Git Product home page Git Product logo

Comments (36)

raykzhao avatar raykzhao commented on July 24, 2024 1

Hi @hamadmarri @Alt37

It seems that CacULE scheduler works best for me after enabling full preemption and removing all the scheduler tweaks from zen-kernel, xanmod, etc.

from cacule-cpu-scheduler.

raykzhao avatar raykzhao commented on July 24, 2024 1

Hi @hamadmarri

The new patch seems to be as smooth as the previous smoother patch on my machine. Thank you!

from cacule-cpu-scheduler.

raykzhao avatar raykzhao commented on July 24, 2024 1

Hi @hamadmarri

I guess the same starvation bug also exists in the original Cachy scheduler, so I just tried the original Cachy scheduler (without idle-balance) with the fix. It also seems to make the original Cachy scheduler smoother. Now both Cachy and CacULE with the fix feel similar on my machine under heavy load. Not sure which scheduler performs better during microbenchmarks.
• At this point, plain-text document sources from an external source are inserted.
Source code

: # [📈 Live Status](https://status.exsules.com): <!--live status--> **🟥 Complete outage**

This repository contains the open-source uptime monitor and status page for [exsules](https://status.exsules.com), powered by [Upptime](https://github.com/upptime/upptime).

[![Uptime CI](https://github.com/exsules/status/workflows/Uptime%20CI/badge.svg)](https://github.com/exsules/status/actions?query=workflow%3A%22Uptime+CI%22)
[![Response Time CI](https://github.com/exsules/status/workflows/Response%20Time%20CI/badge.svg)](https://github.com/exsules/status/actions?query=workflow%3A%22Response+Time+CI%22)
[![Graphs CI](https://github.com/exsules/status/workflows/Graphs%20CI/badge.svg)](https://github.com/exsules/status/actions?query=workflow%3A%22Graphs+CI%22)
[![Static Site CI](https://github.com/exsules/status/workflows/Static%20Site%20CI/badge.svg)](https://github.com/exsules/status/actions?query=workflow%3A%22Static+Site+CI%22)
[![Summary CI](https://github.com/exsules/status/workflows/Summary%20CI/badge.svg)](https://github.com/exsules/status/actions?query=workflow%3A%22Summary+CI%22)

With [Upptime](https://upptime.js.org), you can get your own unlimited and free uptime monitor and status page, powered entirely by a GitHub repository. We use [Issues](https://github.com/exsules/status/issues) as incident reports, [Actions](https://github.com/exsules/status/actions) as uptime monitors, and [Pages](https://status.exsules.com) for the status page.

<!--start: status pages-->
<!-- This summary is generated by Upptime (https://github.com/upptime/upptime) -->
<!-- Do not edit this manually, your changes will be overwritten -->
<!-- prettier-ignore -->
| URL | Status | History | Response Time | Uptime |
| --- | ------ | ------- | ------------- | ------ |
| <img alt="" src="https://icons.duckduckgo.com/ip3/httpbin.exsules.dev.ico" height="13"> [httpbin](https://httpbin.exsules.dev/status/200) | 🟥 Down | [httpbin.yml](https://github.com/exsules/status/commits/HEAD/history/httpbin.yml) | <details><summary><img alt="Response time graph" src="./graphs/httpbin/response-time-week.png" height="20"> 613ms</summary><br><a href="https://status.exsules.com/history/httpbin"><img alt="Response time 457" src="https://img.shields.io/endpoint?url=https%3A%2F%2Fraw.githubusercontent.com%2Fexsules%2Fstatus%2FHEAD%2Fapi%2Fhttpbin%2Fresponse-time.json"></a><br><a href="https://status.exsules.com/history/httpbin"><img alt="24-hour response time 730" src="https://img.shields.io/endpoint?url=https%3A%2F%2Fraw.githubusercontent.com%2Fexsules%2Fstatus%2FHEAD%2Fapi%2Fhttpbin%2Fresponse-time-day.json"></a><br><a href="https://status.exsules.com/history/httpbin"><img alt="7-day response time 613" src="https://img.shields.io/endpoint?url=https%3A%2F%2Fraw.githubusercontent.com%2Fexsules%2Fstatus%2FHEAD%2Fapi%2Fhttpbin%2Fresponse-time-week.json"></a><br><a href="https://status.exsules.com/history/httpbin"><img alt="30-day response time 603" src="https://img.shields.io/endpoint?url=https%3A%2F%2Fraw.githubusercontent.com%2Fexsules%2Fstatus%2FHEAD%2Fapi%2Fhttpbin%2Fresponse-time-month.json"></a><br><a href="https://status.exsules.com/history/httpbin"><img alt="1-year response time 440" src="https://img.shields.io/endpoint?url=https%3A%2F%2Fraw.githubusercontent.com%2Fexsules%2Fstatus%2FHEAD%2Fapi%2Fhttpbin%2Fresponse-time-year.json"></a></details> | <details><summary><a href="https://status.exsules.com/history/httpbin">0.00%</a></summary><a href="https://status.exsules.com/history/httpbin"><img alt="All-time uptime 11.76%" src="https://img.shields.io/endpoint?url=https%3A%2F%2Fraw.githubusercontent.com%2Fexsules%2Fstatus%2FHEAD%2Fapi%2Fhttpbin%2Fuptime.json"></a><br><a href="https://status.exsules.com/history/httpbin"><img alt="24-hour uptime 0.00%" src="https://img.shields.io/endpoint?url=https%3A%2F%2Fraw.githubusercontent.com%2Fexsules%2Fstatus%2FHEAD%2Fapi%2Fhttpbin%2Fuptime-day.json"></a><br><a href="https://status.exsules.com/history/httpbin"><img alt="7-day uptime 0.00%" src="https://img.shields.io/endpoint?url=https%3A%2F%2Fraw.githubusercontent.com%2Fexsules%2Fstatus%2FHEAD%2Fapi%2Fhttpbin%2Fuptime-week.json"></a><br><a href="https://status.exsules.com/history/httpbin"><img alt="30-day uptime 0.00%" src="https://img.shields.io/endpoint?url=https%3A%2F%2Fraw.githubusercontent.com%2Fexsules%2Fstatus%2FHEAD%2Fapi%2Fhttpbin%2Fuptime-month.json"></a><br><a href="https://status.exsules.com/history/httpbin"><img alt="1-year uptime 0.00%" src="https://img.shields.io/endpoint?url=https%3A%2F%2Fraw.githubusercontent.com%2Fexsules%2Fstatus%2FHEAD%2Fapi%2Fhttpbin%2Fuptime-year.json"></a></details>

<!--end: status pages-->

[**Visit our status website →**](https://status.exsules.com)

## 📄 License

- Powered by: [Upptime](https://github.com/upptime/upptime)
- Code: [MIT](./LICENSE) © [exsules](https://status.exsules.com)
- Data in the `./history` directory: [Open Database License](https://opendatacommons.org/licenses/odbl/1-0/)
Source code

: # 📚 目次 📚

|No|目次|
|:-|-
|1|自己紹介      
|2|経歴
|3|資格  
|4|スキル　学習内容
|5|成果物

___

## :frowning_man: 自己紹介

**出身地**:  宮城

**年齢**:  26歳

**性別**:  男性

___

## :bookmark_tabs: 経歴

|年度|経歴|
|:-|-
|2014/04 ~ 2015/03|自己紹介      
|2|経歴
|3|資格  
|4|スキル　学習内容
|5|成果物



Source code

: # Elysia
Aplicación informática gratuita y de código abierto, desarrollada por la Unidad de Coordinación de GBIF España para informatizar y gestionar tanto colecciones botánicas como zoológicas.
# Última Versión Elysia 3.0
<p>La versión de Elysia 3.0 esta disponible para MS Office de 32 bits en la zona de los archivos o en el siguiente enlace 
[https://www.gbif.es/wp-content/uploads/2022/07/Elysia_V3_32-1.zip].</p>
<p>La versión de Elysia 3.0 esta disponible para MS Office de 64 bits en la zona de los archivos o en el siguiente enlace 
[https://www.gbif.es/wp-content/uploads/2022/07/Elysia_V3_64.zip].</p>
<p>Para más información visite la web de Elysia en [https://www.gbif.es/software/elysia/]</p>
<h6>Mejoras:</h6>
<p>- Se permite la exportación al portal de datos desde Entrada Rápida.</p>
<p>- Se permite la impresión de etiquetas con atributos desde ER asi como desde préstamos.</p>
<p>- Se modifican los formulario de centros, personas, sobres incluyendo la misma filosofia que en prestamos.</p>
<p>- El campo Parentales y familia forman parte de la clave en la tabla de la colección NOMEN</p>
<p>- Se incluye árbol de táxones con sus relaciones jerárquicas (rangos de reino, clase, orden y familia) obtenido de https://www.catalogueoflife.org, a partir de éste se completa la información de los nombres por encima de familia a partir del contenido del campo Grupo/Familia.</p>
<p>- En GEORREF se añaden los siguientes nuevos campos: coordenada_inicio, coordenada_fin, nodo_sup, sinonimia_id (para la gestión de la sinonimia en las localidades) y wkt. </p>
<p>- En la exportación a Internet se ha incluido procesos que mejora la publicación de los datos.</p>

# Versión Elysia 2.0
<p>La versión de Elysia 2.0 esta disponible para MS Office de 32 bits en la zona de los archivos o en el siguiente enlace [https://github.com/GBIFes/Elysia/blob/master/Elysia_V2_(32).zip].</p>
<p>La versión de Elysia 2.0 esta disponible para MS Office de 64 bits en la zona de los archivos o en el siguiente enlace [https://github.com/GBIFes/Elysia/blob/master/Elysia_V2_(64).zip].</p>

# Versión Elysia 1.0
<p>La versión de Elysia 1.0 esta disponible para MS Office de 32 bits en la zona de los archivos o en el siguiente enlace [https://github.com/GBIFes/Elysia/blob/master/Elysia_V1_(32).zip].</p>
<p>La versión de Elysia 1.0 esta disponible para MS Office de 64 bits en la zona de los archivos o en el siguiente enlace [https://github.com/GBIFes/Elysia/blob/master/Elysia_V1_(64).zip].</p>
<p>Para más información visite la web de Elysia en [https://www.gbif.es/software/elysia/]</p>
from cacule-cpu-scheduler.

xalt7x avatar xalt7x commented on July 24, 2024

ssr-2020-10-31_15.58.41_edit.zip
Here's video-demonstration of issue. Strangely it even recorded badly (near the end sound came back to normal but SimpleScreenRecorder (or audio Monitor) received it with interrupts)
How to reproduce on KDE Plasma:

  1. Downgrade some package so Discover will inform you about updates
  2. Play some YT video (optionally force HD quality to increase CPU usage to make it more noticeable)
  3. Click on tray Discover icon
  4. Notice sound and video interrupts
    I'm using LTS distro (Kubuntu 20.04) and mobile CPU with disabled Hyperthreading and lots of kernel tweaks so results may vary.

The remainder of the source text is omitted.